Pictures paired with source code
━━━━
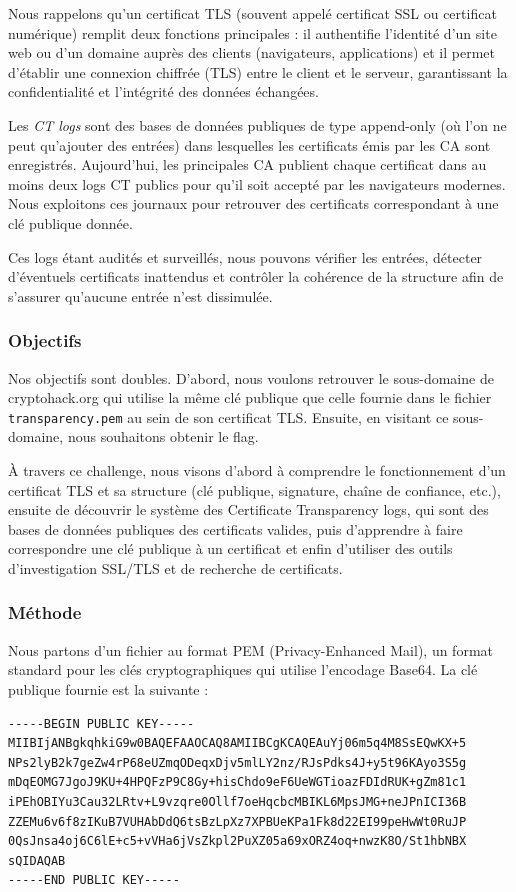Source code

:Nous rappelons qu'un certificat TLS (souvent appelé certificat SSL ou certificat numérique) remplit deux fonctions principales : il authentifie l'identité d'un site web ou d'un domaine auprès des clients (navigateurs, applications) et il permet d'établir une connexion chiffrée (TLS) entre le client et le serveur, garantissant la confidentialité et l'intégrité des données échangées.

Les \emph{CT logs} sont des bases de données publiques de type append-only (où l'on ne peut qu'ajouter des entrées) dans lesquelles les certificats émis par les CA sont enregistrés. Aujourd'hui, les principales CA publient chaque certificat dans au moins deux logs CT publics pour qu'il soit accepté par les navigateurs modernes. Nous exploitons ces journaux pour retrouver des certificats correspondant à une clé publique donnée.

Ces logs étant audités et surveillés, nous pouvons vérifier les entrées, détecter d'éventuels certificats inattendus et contrôler la cohérence de la structure  afin de s'assurer qu'aucune entrée n'est dissimulée.

\subsubsection{Objectifs}
Nos objectifs sont doubles. D'abord, nous voulons retrouver le sous-domaine de cryptohack.org qui utilise la même clé publique que celle fournie dans le fichier \texttt{transparency.pem} au sein de son certificat TLS. Ensuite, en visitant ce sous-domaine, nous souhaitons obtenir le flag.

À travers ce challenge, nous visons d'abord à comprendre le fonctionnement d’un certificat TLS et sa structure (clé publique, signature, chaîne de confiance, etc.), ensuite de découvrir le système des Certificate Transparency logs, qui sont des bases de données publiques des certificats valides, puis d'apprendre à faire correspondre une clé publique à un certificat et enfin d'utiliser des outils d’investigation SSL/TLS et de recherche de certificats.

\subsubsection{Méthode}
Nous partons d'un fichier au format PEM (Privacy-Enhanced Mail), un format standard pour les clés cryptographiques qui utilise l'encodage Base64. La clé publique fournie est la suivante :

\begin{verbatim}
-----BEGIN PUBLIC KEY-----
MIIBIjANBgkqhkiG9w0BAQEFAAOCAQ8AMIIBCgKCAQEAuYj06m5q4M8SsEQwKX+5
NPs2lyB2k7geZw4rP68eUZmqODeqxDjv5mlLY2nz/RJsPdks4J+y5t96KAyo3S5g
mDqEOMG7JgoJ9KU+4HPQFzP9C8Gy+hisChdo9eF6UeWGTioazFDIdRUK+gZm81c1
iPEhOBIYu3Cau32LRtv+L9vzqre0Ollf7oeHqcbcMBIKL6MpsJMG+neJPnICI36B
ZZEMu6v6f8zIKuB7VUHAbDdQ6tsBzLpXz7XPBUeKPa1Fk8d22EI99peHwWt0RuJP
0QsJnsa4oj6C6lE+c5+vVHa6jVsZkpl2PuXZ05a69xORZ4oq+nwzK8O/St1hbNBX
sQIDAQAB
-----END PUBLIC KEY-----
\end{verbatim}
━━━━
* **EXERCISE AIM**
Pictures are not part of the copy; transcribe the rest of the data verbatim.

* **RESPONSE TO THE EXERCISE**
Source code

:Nous rappelons qu'un certificat TLS (souvent appelé certificat SSL ou certificat numérique) remplit deux fonctions principales : il authentifie l'identité d'un site web ou d'un domaine auprès des clients (navigateurs, applications) et il permet d'établir une connexion chiffrée (TLS) entre le client et le serveur, garantissant la confidentialité et l'intégrité des données échangées.

Les \emph{CT logs} sont des bases de données publiques de type append-only (où l'on ne peut qu'ajouter des entrées) dans lesquelles les certificats émis par les CA sont enregistrés. Aujourd'hui, les principales CA publient chaque certificat dans au moins deux logs CT publics pour qu'il soit accepté par les navigateurs modernes. Nous exploitons ces journaux pour retrouver des certificats correspondant à une clé publique donnée.

Ces logs étant audités et surveillés, nous pouvons vérifier les entrées, détecter d'éventuels certificats inattendus et contrôler la cohérence de la structure  afin de s'assurer qu'aucune entrée n'est dissimulée.

\subsubsection{Objectifs}
Nos objectifs sont doubles. D'abord, nous voulons retrouver le sous-domaine de cryptohack.org qui utilise la même clé publique que celle fournie dans le fichier \texttt{transparency.pem} au sein de son certificat TLS. Ensuite, en visitant ce sous-domaine, nous souhaitons obtenir le flag.

À travers ce challenge, nous visons d'abord à comprendre le fonctionnement d’un certificat TLS et sa structure (clé publique, signature, chaîne de confiance, etc.), ensuite de découvrir le système des Certificate Transparency logs, qui sont des bases de données publiques des certificats valides, puis d'apprendre à faire correspondre une clé publique à un certificat et enfin d'utiliser des outils d’investigation SSL/TLS et de recherche de certificats.

\subsubsection{Méthode}
Nous partons d'un fichier au format PEM (Privacy-Enhanced Mail), un format standard pour les clés cryptographiques qui utilise l'encodage Base64. La clé publique fournie est la suivante :

\begin{verbatim}
-----BEGIN PUBLIC KEY-----
MIIBIjANBgkqhkiG9w0BAQEFAAOCAQ8AMIIBCgKCAQEAuYj06m5q4M8SsEQwKX+5
NPs2lyB2k7geZw4rP68eUZmqODeqxDjv5mlLY2nz/RJsPdks4J+y5t96KAyo3S5g
mDqEOMG7JgoJ9KU+4HPQFzP9C8Gy+hisChdo9eF6UeWGTioazFDIdRUK+gZm81c1
iPEhOBIYu3Cau32LRtv+L9vzqre0Ollf7oeHqcbcMBIKL6MpsJMG+neJPnICI36B
ZZEMu6v6f8zIKuB7VUHAbDdQ6tsBzLpXz7XPBUeKPa1Fk8d22EI99peHwWt0RuJP
0QsJnsa4oj6C6lE+c5+vVHa6jVsZkpl2PuXZ05a69xORZ4oq+nwzK8O/St1hbNBX
sQIDAQAB
-----END PUBLIC KEY-----
\end{verbatim}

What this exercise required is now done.